**What to produce:**
Reply with one number only: the count of lines below that contain the word "Strategies".

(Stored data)
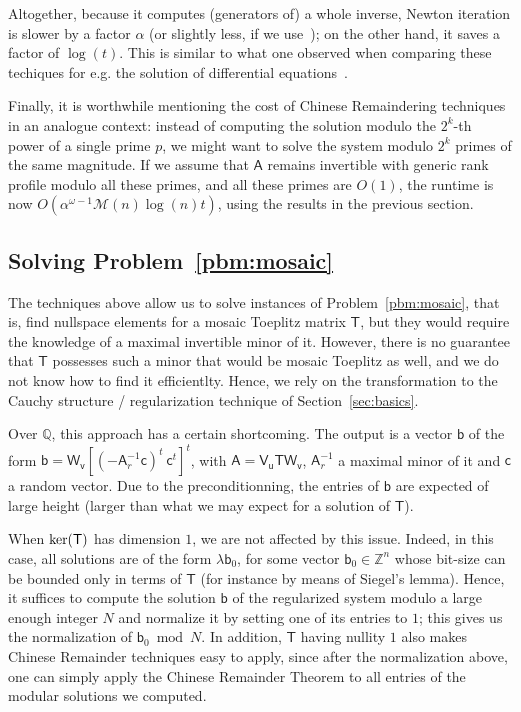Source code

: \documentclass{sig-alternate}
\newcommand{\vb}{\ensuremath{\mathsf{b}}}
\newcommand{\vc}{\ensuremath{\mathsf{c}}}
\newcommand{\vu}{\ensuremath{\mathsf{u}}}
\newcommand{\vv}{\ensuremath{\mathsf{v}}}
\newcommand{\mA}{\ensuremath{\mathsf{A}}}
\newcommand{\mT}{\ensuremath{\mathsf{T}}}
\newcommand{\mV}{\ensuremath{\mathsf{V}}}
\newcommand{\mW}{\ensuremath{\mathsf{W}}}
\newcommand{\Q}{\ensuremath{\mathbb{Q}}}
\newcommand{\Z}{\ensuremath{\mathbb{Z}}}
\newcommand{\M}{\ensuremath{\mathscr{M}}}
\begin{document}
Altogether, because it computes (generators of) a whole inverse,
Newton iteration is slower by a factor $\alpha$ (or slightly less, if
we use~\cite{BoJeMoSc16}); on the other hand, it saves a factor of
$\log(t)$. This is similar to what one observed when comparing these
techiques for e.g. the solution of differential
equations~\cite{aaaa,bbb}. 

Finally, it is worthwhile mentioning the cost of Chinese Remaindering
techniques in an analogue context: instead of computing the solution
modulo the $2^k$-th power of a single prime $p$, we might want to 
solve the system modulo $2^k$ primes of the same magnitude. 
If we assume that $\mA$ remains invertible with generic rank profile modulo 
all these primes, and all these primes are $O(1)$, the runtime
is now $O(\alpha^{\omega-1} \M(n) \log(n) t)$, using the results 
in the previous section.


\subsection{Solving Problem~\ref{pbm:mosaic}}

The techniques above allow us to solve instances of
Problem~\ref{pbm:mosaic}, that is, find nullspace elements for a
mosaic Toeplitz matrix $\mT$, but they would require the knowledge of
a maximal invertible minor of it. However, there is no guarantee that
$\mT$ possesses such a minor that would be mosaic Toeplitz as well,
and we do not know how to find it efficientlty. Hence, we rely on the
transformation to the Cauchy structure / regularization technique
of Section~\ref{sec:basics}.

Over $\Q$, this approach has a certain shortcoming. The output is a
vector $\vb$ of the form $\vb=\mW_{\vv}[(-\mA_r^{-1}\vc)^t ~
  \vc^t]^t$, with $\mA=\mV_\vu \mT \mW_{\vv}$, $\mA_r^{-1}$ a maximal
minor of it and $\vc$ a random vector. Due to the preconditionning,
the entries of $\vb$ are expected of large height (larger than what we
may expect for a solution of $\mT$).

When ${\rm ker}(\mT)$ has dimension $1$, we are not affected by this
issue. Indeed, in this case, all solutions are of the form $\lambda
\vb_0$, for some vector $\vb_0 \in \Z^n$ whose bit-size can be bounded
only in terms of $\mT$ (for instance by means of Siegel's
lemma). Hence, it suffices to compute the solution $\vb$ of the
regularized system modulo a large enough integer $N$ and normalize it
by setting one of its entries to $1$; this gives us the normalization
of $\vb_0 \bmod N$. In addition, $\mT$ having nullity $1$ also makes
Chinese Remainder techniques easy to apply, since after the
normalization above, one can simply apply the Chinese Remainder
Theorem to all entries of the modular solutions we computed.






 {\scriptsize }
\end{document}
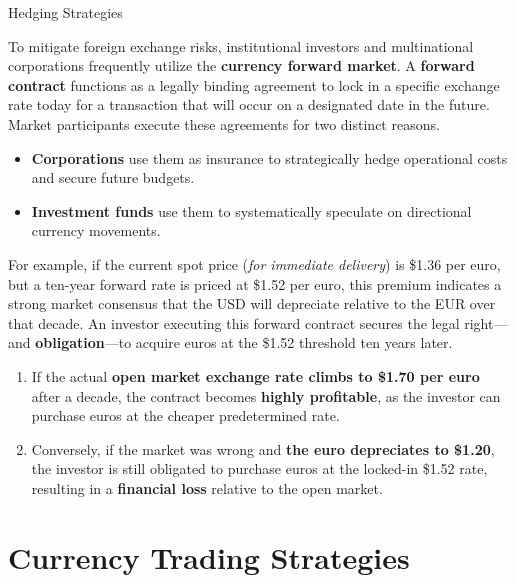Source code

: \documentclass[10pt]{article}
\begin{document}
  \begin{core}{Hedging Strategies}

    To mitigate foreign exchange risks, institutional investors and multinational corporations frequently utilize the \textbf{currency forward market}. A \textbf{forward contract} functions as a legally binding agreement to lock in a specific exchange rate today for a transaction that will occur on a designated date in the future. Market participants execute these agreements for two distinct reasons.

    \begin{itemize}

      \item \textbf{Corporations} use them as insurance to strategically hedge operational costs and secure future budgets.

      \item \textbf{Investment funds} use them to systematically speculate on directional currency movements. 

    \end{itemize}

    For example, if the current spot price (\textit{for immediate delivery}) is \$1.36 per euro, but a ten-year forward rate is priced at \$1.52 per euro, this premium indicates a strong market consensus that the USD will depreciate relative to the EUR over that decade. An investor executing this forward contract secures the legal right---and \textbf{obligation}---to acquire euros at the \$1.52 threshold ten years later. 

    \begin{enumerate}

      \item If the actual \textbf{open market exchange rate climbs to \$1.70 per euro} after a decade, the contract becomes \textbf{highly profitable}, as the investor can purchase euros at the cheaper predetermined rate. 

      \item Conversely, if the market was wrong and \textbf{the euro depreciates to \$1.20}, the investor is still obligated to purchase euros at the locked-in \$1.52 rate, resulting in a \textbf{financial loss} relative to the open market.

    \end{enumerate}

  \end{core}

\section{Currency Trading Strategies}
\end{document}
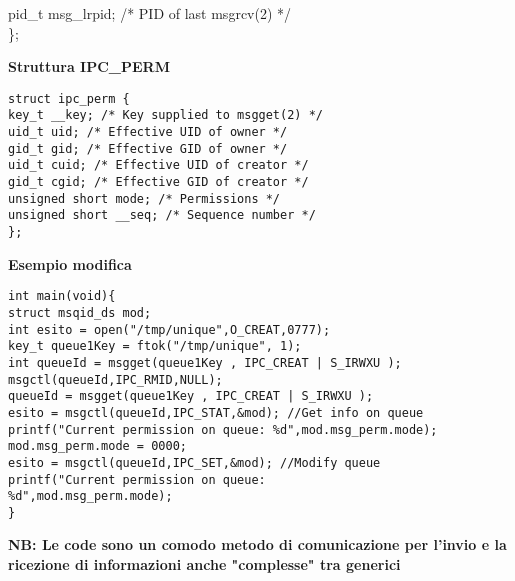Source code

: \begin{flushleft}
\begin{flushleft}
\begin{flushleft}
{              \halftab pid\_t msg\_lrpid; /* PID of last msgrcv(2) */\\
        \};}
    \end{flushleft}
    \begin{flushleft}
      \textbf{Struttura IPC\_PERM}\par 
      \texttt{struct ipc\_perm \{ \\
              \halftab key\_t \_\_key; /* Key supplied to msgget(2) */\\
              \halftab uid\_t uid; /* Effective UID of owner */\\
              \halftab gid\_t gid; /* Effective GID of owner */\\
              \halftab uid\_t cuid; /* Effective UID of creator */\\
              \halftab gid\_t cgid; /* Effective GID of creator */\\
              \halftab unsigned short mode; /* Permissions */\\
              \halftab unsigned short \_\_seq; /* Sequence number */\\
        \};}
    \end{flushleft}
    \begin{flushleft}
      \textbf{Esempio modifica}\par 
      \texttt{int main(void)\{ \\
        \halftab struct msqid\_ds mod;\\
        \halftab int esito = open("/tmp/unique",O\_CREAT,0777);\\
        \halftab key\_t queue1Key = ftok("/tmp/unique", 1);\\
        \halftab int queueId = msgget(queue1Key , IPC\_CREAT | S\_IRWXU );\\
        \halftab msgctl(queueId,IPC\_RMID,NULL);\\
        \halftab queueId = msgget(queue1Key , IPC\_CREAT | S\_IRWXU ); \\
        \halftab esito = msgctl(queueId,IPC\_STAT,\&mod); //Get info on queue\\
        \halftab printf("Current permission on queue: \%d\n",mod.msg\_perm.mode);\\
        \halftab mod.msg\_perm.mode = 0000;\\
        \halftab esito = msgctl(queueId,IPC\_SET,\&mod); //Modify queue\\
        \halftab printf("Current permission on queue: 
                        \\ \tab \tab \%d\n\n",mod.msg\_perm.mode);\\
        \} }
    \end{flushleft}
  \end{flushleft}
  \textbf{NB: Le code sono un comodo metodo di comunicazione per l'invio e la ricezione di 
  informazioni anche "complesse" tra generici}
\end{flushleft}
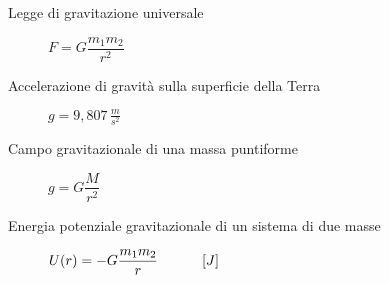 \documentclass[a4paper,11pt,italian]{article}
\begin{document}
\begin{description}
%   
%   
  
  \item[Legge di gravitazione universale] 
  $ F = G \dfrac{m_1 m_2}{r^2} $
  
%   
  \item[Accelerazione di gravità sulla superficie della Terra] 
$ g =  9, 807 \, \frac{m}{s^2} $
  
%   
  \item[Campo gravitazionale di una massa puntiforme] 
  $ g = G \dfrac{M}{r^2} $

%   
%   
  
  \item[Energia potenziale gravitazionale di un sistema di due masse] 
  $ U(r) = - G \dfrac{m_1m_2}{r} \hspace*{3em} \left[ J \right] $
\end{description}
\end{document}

**Answer:**
2